(Beginning of TASK MATERIAL)
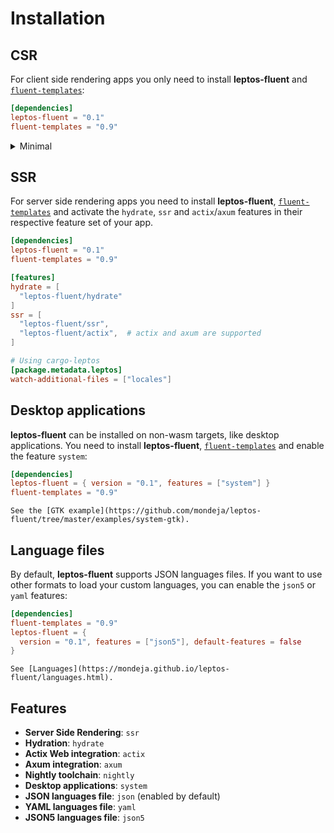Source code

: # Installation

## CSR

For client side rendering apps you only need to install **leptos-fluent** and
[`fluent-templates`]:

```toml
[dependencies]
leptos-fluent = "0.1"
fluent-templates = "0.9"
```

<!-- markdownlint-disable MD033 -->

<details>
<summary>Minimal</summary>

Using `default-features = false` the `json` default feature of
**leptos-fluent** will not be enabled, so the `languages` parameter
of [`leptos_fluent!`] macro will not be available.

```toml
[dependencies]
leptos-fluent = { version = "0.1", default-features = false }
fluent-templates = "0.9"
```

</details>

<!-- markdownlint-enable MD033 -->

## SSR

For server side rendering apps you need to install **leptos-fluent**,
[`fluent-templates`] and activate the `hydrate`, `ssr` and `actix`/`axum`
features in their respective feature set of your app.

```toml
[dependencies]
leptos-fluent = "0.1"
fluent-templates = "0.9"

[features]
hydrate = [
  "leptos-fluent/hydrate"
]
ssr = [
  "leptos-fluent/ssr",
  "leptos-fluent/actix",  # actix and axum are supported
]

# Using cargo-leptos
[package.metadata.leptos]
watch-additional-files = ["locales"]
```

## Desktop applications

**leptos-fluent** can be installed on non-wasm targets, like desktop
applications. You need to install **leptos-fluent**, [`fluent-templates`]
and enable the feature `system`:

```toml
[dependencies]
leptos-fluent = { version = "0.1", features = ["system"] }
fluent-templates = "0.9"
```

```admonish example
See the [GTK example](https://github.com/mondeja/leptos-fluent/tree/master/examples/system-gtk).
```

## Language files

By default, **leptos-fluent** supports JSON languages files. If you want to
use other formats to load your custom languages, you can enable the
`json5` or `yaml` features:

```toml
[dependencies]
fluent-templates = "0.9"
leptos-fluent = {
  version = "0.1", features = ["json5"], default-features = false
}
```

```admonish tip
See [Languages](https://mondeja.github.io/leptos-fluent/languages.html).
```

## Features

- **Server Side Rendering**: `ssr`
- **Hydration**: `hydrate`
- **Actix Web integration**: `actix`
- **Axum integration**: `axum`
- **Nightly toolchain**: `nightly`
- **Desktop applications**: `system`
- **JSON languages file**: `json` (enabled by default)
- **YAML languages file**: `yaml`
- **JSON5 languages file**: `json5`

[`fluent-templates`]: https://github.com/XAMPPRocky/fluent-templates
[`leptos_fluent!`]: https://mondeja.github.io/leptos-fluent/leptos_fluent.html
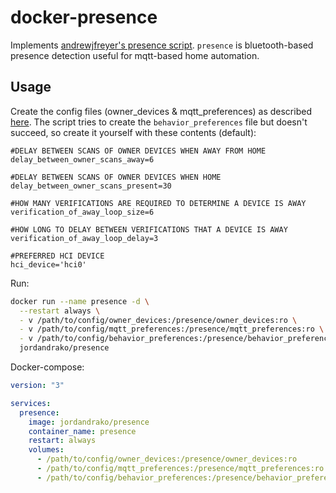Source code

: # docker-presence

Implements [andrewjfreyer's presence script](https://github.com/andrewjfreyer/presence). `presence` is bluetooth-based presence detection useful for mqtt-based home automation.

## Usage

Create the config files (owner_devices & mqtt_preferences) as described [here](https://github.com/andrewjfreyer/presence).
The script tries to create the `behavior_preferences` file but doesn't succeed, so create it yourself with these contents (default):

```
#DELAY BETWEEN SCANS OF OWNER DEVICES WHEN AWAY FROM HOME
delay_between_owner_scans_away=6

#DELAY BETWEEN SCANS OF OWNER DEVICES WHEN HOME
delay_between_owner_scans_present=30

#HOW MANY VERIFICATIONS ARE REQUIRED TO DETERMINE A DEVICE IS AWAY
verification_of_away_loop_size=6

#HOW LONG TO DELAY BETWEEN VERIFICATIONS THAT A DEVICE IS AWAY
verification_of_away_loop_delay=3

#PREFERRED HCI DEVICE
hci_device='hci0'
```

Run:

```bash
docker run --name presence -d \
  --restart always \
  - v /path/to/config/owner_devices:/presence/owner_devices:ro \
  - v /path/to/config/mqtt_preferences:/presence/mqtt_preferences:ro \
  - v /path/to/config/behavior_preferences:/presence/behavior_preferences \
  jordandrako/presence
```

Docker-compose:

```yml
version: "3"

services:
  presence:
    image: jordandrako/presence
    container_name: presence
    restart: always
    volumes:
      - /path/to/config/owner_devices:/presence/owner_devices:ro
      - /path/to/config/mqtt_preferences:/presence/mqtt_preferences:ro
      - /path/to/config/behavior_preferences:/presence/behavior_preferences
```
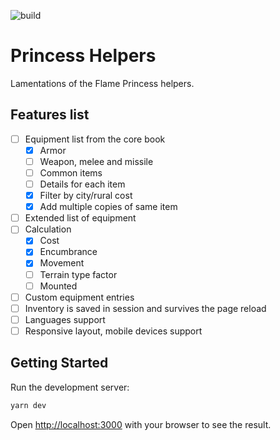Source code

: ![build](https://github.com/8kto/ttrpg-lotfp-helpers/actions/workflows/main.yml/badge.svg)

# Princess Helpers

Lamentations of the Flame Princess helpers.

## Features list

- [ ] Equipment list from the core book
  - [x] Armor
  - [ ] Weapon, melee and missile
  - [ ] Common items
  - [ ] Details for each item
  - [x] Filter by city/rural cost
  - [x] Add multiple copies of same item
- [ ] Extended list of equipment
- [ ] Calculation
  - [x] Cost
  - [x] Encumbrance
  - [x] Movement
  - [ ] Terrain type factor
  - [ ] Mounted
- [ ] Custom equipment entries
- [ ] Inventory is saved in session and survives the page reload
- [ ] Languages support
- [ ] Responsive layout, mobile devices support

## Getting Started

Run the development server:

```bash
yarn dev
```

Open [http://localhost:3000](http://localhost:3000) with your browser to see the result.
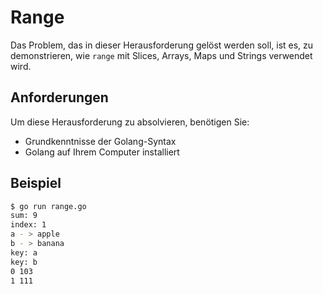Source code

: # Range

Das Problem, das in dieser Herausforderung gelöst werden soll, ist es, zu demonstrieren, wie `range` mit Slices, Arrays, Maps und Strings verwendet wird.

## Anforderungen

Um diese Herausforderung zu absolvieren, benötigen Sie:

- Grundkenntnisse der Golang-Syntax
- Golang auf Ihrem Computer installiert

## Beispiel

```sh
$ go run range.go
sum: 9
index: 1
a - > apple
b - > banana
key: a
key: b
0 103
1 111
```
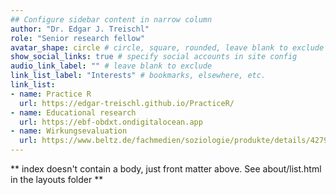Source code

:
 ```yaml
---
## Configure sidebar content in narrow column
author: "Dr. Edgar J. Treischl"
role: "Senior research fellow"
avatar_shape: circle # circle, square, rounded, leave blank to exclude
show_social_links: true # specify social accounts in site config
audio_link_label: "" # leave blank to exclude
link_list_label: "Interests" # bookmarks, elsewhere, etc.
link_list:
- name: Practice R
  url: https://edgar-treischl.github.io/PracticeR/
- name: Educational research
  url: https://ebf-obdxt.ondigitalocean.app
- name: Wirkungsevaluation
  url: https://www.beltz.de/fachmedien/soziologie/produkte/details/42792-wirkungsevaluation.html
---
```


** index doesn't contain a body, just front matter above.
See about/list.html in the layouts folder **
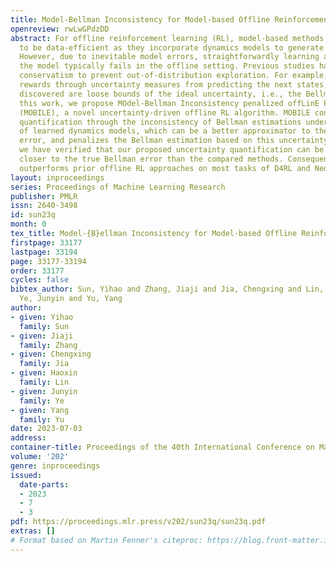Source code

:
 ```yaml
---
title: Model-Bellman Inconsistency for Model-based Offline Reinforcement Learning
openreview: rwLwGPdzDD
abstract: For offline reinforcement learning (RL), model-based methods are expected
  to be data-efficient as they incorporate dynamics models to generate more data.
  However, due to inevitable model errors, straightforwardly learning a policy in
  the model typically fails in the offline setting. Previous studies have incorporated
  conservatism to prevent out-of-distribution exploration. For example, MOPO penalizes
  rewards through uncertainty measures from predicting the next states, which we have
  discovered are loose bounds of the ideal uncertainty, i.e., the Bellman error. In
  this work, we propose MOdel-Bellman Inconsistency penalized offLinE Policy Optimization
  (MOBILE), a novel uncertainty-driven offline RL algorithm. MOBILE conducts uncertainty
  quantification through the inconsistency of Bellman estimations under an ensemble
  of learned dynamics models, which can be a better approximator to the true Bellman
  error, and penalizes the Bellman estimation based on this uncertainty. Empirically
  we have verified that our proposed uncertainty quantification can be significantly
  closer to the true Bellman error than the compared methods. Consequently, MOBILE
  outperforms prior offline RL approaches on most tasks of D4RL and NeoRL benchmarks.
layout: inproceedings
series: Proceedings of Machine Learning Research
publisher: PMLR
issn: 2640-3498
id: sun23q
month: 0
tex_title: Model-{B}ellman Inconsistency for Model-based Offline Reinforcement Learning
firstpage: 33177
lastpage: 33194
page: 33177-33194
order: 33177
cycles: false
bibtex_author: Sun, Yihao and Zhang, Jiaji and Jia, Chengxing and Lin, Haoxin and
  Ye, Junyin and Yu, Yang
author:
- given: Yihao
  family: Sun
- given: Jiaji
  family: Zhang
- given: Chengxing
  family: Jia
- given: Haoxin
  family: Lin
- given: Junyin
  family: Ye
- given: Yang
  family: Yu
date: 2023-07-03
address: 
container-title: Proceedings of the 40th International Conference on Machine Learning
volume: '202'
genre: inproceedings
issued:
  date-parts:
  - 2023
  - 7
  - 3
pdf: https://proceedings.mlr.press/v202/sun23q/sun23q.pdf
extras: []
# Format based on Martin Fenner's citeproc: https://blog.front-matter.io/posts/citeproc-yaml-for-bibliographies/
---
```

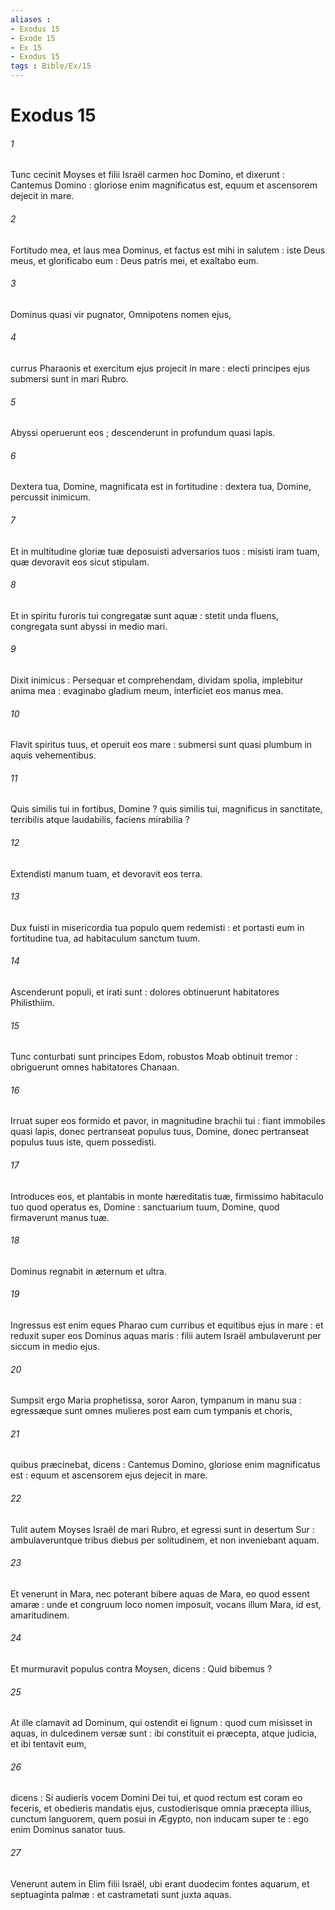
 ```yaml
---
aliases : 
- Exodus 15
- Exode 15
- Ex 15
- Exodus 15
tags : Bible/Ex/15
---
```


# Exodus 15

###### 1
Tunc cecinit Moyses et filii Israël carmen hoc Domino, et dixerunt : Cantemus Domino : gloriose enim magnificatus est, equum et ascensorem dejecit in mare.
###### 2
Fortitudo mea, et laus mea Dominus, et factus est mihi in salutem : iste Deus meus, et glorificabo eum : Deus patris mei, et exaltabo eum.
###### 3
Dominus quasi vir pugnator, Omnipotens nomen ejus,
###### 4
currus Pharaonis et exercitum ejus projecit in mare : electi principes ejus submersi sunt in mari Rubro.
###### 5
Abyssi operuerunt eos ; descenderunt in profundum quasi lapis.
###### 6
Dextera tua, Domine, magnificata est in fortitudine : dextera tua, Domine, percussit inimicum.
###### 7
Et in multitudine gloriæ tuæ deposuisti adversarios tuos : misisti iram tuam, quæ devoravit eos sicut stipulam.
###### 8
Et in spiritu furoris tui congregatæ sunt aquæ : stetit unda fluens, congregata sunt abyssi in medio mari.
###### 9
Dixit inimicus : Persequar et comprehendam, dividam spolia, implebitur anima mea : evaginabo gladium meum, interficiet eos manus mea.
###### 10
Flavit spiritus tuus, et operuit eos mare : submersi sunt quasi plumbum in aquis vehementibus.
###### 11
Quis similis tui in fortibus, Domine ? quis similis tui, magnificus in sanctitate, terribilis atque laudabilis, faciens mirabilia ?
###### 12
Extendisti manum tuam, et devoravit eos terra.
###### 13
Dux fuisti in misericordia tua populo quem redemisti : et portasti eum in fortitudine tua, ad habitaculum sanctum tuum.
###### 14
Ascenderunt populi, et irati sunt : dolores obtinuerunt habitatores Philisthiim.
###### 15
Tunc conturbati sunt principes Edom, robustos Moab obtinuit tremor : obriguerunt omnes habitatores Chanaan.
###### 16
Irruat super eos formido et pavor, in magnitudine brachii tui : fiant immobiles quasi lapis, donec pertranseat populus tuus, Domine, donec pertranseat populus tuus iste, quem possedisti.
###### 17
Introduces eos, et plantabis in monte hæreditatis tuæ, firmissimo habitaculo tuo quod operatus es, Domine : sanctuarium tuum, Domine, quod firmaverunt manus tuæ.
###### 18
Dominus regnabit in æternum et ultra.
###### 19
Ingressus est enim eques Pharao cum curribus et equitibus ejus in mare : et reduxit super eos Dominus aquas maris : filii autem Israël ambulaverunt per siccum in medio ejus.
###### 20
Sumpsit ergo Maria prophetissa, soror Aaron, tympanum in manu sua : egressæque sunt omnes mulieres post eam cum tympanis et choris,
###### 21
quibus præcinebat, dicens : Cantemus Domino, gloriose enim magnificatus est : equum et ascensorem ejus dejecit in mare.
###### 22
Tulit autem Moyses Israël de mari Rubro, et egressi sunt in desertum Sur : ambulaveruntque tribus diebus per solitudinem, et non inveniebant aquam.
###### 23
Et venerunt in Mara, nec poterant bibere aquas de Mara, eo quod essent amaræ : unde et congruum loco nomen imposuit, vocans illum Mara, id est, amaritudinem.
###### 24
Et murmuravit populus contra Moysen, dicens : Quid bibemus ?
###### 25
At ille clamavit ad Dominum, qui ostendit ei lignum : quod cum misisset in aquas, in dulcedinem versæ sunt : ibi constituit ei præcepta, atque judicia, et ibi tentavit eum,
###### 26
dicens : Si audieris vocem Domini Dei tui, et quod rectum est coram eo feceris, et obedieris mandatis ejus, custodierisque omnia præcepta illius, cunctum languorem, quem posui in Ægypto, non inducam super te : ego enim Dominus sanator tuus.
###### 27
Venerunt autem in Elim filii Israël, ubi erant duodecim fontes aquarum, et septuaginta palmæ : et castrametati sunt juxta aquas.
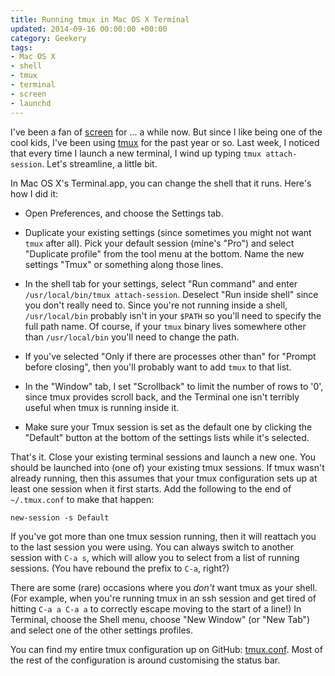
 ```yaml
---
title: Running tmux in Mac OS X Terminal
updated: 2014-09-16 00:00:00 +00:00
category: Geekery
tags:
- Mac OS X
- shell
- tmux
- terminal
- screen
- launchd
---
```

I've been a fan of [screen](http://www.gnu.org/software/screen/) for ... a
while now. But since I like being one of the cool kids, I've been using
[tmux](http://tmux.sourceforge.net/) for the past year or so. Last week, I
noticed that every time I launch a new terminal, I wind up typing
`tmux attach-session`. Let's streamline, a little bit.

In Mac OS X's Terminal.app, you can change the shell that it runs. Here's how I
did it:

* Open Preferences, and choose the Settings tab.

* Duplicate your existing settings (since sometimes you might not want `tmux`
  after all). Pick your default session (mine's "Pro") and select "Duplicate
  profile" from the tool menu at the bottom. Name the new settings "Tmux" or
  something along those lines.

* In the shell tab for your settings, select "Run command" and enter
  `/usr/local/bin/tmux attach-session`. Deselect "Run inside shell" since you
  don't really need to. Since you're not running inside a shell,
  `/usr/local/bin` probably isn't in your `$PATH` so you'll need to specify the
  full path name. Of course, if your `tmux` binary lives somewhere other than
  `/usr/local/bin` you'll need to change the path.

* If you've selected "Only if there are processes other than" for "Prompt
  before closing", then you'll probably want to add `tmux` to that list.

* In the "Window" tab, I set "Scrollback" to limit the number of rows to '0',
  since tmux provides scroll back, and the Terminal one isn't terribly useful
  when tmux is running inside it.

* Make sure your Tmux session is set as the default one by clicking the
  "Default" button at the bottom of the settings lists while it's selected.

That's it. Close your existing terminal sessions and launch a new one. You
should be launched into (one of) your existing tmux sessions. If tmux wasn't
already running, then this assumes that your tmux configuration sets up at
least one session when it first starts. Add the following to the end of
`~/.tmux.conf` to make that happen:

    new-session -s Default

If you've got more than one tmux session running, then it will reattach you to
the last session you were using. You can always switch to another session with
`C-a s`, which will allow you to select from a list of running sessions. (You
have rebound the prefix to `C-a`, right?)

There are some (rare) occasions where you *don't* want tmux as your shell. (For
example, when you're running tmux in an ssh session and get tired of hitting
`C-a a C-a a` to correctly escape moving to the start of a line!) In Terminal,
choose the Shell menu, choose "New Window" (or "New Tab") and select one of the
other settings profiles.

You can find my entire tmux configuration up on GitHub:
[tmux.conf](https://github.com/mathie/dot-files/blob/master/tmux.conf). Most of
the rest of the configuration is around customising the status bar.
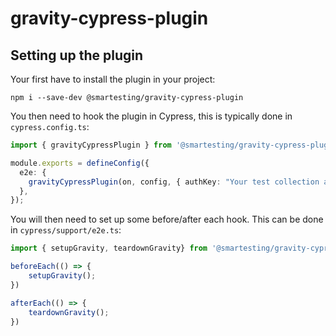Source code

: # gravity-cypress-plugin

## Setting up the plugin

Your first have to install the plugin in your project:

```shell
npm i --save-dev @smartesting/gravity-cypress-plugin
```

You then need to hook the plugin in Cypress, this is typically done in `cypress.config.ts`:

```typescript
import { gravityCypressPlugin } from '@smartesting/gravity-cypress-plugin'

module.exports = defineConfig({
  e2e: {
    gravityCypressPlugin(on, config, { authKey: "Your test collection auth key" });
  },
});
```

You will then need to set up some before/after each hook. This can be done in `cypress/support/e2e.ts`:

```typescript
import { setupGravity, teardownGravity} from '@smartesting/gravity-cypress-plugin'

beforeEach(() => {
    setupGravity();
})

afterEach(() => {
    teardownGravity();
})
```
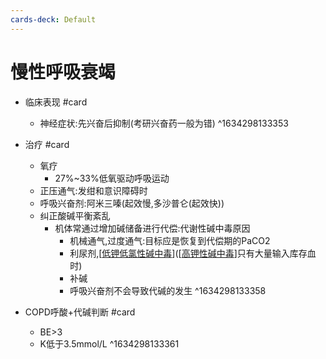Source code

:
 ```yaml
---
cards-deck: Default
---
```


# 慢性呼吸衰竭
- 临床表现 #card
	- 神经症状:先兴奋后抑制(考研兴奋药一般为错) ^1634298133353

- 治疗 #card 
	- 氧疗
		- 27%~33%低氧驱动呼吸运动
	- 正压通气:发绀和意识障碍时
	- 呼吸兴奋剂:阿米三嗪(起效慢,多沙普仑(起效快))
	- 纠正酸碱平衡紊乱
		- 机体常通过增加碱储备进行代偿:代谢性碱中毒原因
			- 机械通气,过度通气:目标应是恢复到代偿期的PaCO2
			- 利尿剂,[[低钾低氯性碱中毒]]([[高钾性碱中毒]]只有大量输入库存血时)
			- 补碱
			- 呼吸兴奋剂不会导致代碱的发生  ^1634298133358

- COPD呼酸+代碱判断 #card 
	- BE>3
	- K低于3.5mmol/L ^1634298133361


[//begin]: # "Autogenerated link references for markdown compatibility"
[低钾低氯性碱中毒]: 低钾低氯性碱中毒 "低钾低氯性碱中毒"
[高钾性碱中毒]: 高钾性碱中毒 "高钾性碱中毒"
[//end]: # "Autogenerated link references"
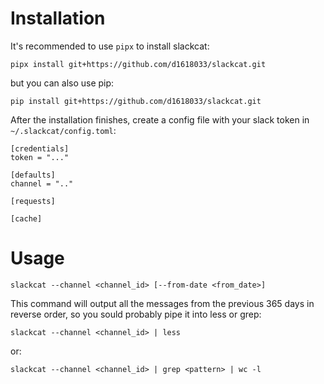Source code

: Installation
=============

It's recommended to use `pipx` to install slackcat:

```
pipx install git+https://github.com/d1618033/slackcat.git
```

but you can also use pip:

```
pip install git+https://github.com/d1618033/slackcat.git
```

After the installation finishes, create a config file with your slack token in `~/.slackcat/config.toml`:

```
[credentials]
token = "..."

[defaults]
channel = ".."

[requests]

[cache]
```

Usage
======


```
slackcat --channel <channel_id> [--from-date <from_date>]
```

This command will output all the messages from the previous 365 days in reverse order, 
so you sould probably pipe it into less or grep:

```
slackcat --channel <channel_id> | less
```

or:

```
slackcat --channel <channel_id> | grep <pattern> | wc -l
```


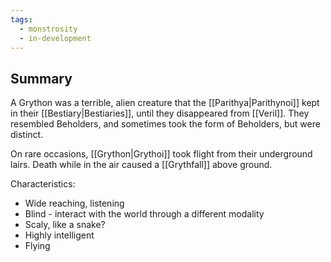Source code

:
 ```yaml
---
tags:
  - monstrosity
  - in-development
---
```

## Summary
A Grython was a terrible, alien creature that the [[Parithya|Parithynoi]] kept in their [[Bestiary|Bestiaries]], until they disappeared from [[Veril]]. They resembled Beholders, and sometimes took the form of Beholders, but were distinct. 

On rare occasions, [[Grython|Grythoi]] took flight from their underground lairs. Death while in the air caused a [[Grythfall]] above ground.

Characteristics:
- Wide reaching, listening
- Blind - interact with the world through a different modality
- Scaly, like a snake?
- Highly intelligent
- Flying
(End of TASK MATERIAL)
*TASK DIRECTIONS*
Using the records above, set down exactly the lines from the one with "by clicking the" through the one with "new-session -s Default", inclusive, and nothing more.

*RESPONSE TO THE TASK*
* Make sure your Tmux session is set as the default one by clicking the
  "Default" button at the bottom of the settings lists while it's selected.

That's it. Close your existing terminal sessions and launch a new one. You
should be launched into (one of) your existing tmux sessions. If tmux wasn't
already running, then this assumes that your tmux configuration sets up at
least one session when it first starts. Add the following to the end of
`~/.tmux.conf` to make that happen:

    new-session -s Default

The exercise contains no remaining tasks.